- **WORK ORDER**: Please return all lines from the records below that include the string "YYYY".

Stored data entries
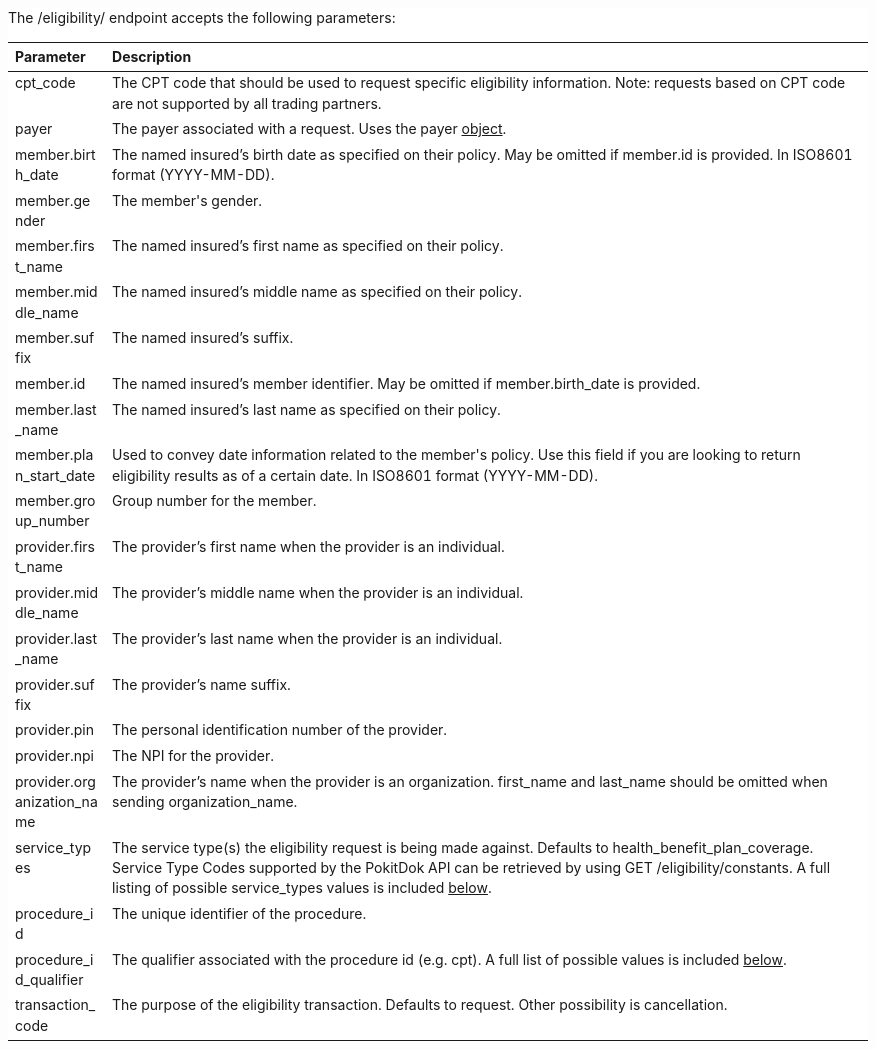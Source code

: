 The /eligibility/ endpoint accepts the following parameters:

| Parameter                  | Description                                                                                                                                                                                                     |
|:---------------------------|:----------------------------------------------------------------------------------------------------------------------------------------------------------------------------------------------------------------|
| cpt_code                   | The CPT code that should be used to request specific eligibility information. Note: requests based on CPT code are not supported by all trading partners.                                                       |
| payer                      | The payer associated with a request. Uses the payer [object](#eligibility-payer).                                                                                                                               |
| member.birth_date          | The named insured’s birth date as specified on their policy. May be omitted if member.id is provided. In ISO8601 format (YYYY-MM-DD).                                                                           |
| member.gender              | The member's gender.                                                                                                                                                                                            |
| member.first_name          | The named insured’s first name as specified on their policy.                                                                                                                                                    |
| member.middle_name         | The named insured’s middle name as specified on their policy.                                                                                                                                                   |
| member.suffix              | The named insured’s suffix.                                                                                                                                                                                     |
| member.id                  | The named insured’s member identifier. May be omitted if member.birth_date is provided.                                                                                                                         |
| member.last_name           | The named insured’s last name as specified on their policy.                                                                                                                                                     |
| member.plan_start_date     | Used to convey date information related to the member's policy.  Use this field if you are looking to return eligibility results as of a certain date. In ISO8601 format (YYYY-MM-DD).                          |
| member.group_number        | Group number for the member.                                                                                                                                                                                    |
| provider.first_name        | The provider’s first name when the provider is an individual.                                                                                                                                                   |
| provider.middle_name       | The provider’s middle name when the provider is an individual.                                                                                                                                                  |
| provider.last_name         | The provider’s last name when the provider is an individual.                                                                                                                                                    |
| provider.suffix            | The provider’s name suffix.                                                                                                                                                                                     |
| provider.pin               | The personal identification number of the provider.                                                                                                                                                             |
| provider.npi               | The NPI for the provider.                                                                                                                                                                                       |
| provider.organization_name | The provider’s name when the provider is an organization. first_name and last_name should be omitted when sending organization_name.                                                                            |
| service_types              | The service type(s) the eligibility request is being made against. Defaults to health_benefit_plan_coverage. Service Type Codes supported by the PokitDok API can be retrieved by using GET /eligibility/constants.  A full listing of possible service_types values is included [below](#service-type).                |
| procedure_id               | The unique identifier of the procedure.                                                                                                                                                                         |
| procedure_id_qualifier     | The qualifier associated with the procedure id (e.g. cpt). A full list of possible values is included [below](#procedure-id-qualifier).                                                                         |
| transaction_code           | The purpose of the eligibility transaction. Defaults to request. Other possibility is cancellation.                                                                                                             |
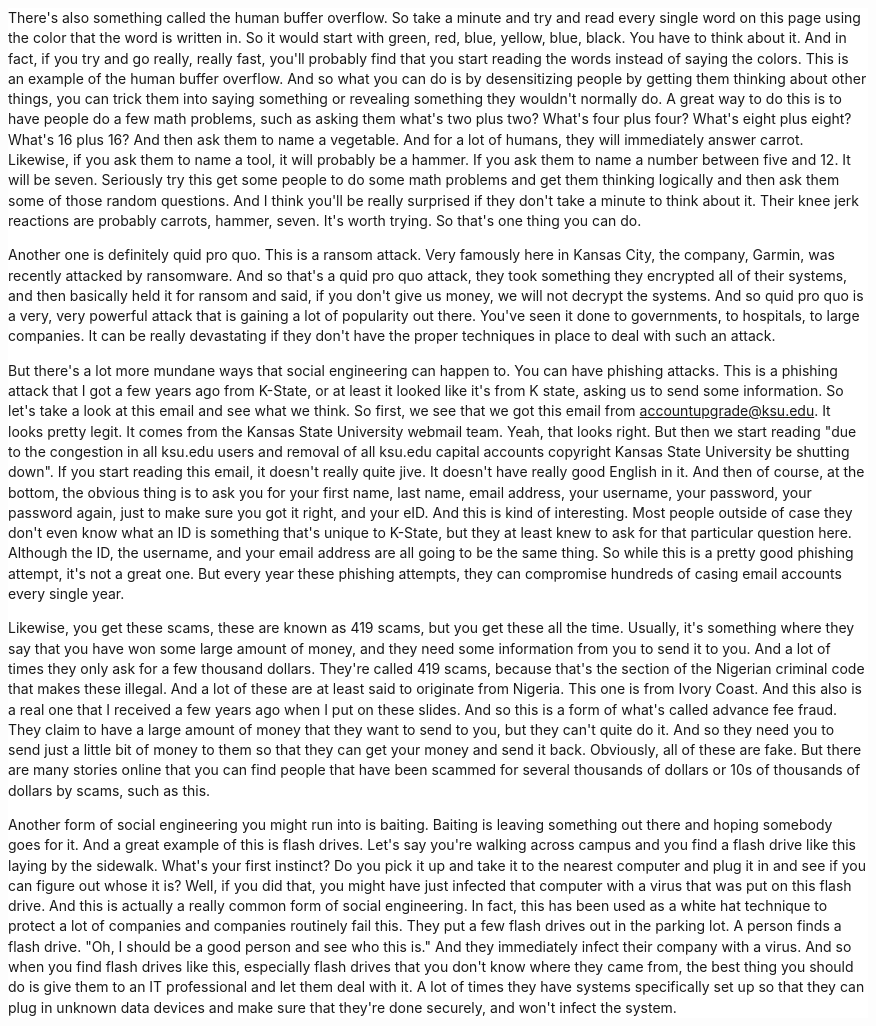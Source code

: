 There's also something called the human buffer overflow. So take a minute and try and read every single word on this page using the color that the word is written in. So it would start with green, red, blue, yellow, blue, black. You have to think about it. And in fact, if you try and go really, really fast, you'll probably find that you start reading the words instead of saying the colors. This is an example of the human buffer overflow. And so what you can do is by desensitizing people by getting them thinking about other things, you can trick them into saying something or revealing something they wouldn't normally do. A great way to do this is to have people do a few math problems, such as asking them what's two plus two? What's four plus four? What's eight plus eight? What's 16 plus 16? And then ask them to name a vegetable. And for a lot of humans, they will immediately answer carrot. Likewise, if you ask them to name a tool, it will probably be a hammer. If you ask them to name a number between five and 12. It will be seven. Seriously try this get some people to do some math problems and get them thinking logically and then ask them some of those random questions. And I think you'll be really surprised if they don't take a minute to think about it. Their knee jerk reactions are probably carrots, hammer, seven. It's worth trying. So that's one thing you can do. 

Another one is definitely quid pro quo. This is a ransom attack. Very famously here in Kansas City, the company, Garmin, was recently attacked by ransomware. And so that's a quid pro quo attack, they took something they encrypted all of their systems, and then basically held it for ransom and said, if you don't give us money, we will not decrypt the systems. And so quid pro quo is a very, very powerful attack that is gaining a lot of popularity out there. You've seen it done to governments, to hospitals, to large companies. It can be really devastating if they don't have the proper techniques in place to deal with such an attack. 

But there's a lot more mundane ways that social engineering can happen to. You can have phishing attacks. This is a phishing attack that I got a few years ago from K-State, or at least it looked like it's from K state, asking us to send some information. So let's take a look at this email and see what we think. So first, we see that we got this email from accountupgrade@ksu.edu. It looks pretty legit. It comes from the Kansas State University webmail team. Yeah, that looks right. But then we start reading "due to the congestion in all ksu.edu users and removal of all ksu.edu capital accounts copyright Kansas State University be shutting down". If you start reading this email, it doesn't really quite jive. It doesn't have really good English in it. And then of course, at the bottom, the obvious thing is to ask you for your first name, last name, email address, your username, your password, your password again, just to make sure you got it right, and your eID. And this is kind of interesting. Most people outside of case they don't even know what an ID is something that's unique to K-State, but they at least knew to ask for that particular question here. Although the ID, the username, and your email address are all going to be the same thing. So while this is a pretty good phishing attempt, it's not a great one. But every year these phishing attempts, they can compromise hundreds of casing email accounts every single year. 

Likewise, you get these scams, these are known as 419 scams, but you get these all the time. Usually, it's something where they say that you have won some large amount of money, and they need some information from you to send it to you. And a lot of times they only ask for a few thousand dollars. They're called 419 scams, because that's the section of the Nigerian criminal code that makes these illegal. And a lot of these are at least said to originate from Nigeria. This one is from Ivory Coast. And this also is a real one that I received a few years ago when I put on these slides. And so this is a form of what's called advance fee fraud. They claim to have a large amount of money that they want to send to you, but they can't quite do it. And so they need you to send just a little bit of money to them so that they can get your money and send it back. Obviously, all of these are fake. But there are many stories online that you can find people that have been scammed for several thousands of dollars or 10s of thousands of dollars by scams, such as this. 

Another form of social engineering you might run into is baiting. Baiting is leaving something out there and hoping somebody goes for it. And a great example of this is flash drives. Let's say you're walking across campus and you find a flash drive like this laying by the sidewalk. What's your first instinct? Do you pick it up and take it to the nearest computer and plug it in and see if you can figure out whose it is? Well, if you did that, you might have just infected that computer with a virus that was put on this flash drive. And this is actually a really common form of social engineering. In fact, this has been used as a white hat technique to protect a lot of companies and companies routinely fail this. They put a few flash drives out in the parking lot. A person finds a flash drive. "Oh, I should be a good person and see who this is." And they immediately infect their company with a virus. And so when you find flash drives like this, especially flash drives that you don't know where they came from, the best thing you should do is give them to an IT professional and let them deal with it. A lot of times they have systems specifically set up so that they can plug in unknown data devices and make sure that they're done securely, and won't infect the system.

- **WRITTEN REPLY**:
| member.birth_date          | The named insured’s birth date as specified on their policy. May be omitted if member.id is provided. In ISO8601 format (YYYY-MM-DD).                                                                           |
| member.plan_start_date     | Used to convey date information related to the member's policy.  Use this field if you are looking to return eligibility results as of a certain date. In ISO8601 format (YYYY-MM-DD).                          |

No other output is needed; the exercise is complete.